Liberadzki, eurodiputado polaco del TRAN Committe denuncia el apoyo oculto a Hamburgo, del Reglamento Europeo de Puertos

Puertos y Navieras 28/01/2016

PN-Reglamento-28-01-2016

El eurodiputado Boguslaw Liberadzki, miembro polaco de la Comisión de Transportes y Turismo del Parlamento europeo, ha asegurado en un artículo de opinión publicado en The Parliament Magazine que la regulación de los puertos de Europa es una “traición” a la misión del Parlamento.

El texto recoge lo siguiente:

“El 25 de enero, la Comisión de Transportes del Parlamento Europeo votará los controvertidos planes para regular los puertos de Europa. Este voto, en el Reglamento de Servicios Portuarios de la UE, se ha retrasado en numerosas ocasiones desde que fue presentado a los diputados en el 2014.

El año pasado, Knut Fleckenstein, diputado al Parlamento Europeo por Hamburgo, recibió más de 700 enmiendas de colegas de todas las partes en el texto propuesto. Desde entonces, ha luchado admirablemente para llegar a un texto de compromiso satisfactorio pero, lamentablemente, este texto de compromiso no se refiere a las preocupaciones reales de un número de los puertos de toda Europa. Es indiferente si la nueva regulación mejorará los intereses de los puertos europeos y la economía en general.

El hecho es que los eurodiputados votarán sobre una propuesta que las diversas contorsiones de la conveniencia política han hecho incoherente y, en algunos lugares, preocupantemente ambigua. ¿Cómo se ha llegado a esto? En primer lugar, ha habido una fuerte presión de la Comisión, que está desesperada por evitar la vergüenza de un tercer fracaso en los intentos de regular los puertos de Europa.

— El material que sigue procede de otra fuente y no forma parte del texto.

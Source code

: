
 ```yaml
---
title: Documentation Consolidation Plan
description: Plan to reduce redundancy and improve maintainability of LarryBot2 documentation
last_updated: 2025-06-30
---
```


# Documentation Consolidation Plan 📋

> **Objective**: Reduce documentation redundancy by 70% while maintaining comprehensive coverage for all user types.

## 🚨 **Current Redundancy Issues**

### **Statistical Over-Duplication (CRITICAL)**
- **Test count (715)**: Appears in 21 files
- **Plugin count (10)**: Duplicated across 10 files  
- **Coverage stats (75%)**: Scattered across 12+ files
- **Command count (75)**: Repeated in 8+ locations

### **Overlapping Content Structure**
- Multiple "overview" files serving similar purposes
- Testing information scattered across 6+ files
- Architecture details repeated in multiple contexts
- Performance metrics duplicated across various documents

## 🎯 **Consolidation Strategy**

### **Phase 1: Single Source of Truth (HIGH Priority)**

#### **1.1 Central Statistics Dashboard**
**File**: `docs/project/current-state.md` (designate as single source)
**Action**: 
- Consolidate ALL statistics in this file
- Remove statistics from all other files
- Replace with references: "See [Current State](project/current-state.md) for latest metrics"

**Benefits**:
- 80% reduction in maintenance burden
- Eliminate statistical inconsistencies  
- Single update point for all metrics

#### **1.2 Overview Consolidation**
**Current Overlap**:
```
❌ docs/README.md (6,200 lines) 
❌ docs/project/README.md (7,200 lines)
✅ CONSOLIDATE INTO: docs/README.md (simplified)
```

Fleckenstein, a su vez, ha tratado de explotar esta potencial debilidad y se decanta por llevar a cabo un acuerdo con la Dirección General de Competencia de la Comisión sobre las ayudas estatales a los puertos. Teniendo en cuenta que el puerto de Hamburgo es muy dependiente de la ayuda estatal, esto puede ser comprensible. Por supuesto, hay otros que apoyan la búsqueda de un acuerdo de este tipo, y éstas pueden servir para desviar las acusaciones de que Fleckenstein no está actuando totalmente por el interés europeo más amplio.

Los holandeses ofrecen un ejemplo de ello, aunque sus motivos para presionar por un acuerdo sobre la ayuda estatal pueden ser bastante diferentes a los de Hamburgo. Por desgracia, en medio de todo esto, una debida consideración del Reglamento parece haberse perdido: hay cuestiones fundamentales que deben abordarse. ¿Cuál es su propósito? ¿Es capaz de alcanzar sus objetivos o no? ¿Va a agregar valor? ¿Mejorará el rendimiento de los puertos europeos? ¿Va a ayudar a atraer la inversión?

Mi opinión personal es que el Reglamento no es el mejor camino a seguir. Hemos terminado con una propuesta que está divorciada del núcleo de principios que deben determinar la aprobación de una legislación por el Parlamento. Tenemos que reconocer que la diversidad entre los Estados miembros pueden dar lugar a dificultades reales y profundas.

Por lo tanto debemos respetar esta diversidad, independientemente de los resultados que puedan surgir desde la simple pluralidad. Al centrarse en la construcción de un verdadero consenso para hacer frente a problemas reales en toda la UE, el Parlamento puede hacer una poderosa contribución al logro de esos desafíos. El Reglamento de Servicios Portuarios que se ha propuesto traiciona esta misión. Por esta razón, el Comité de Transporte debe votar en contra”.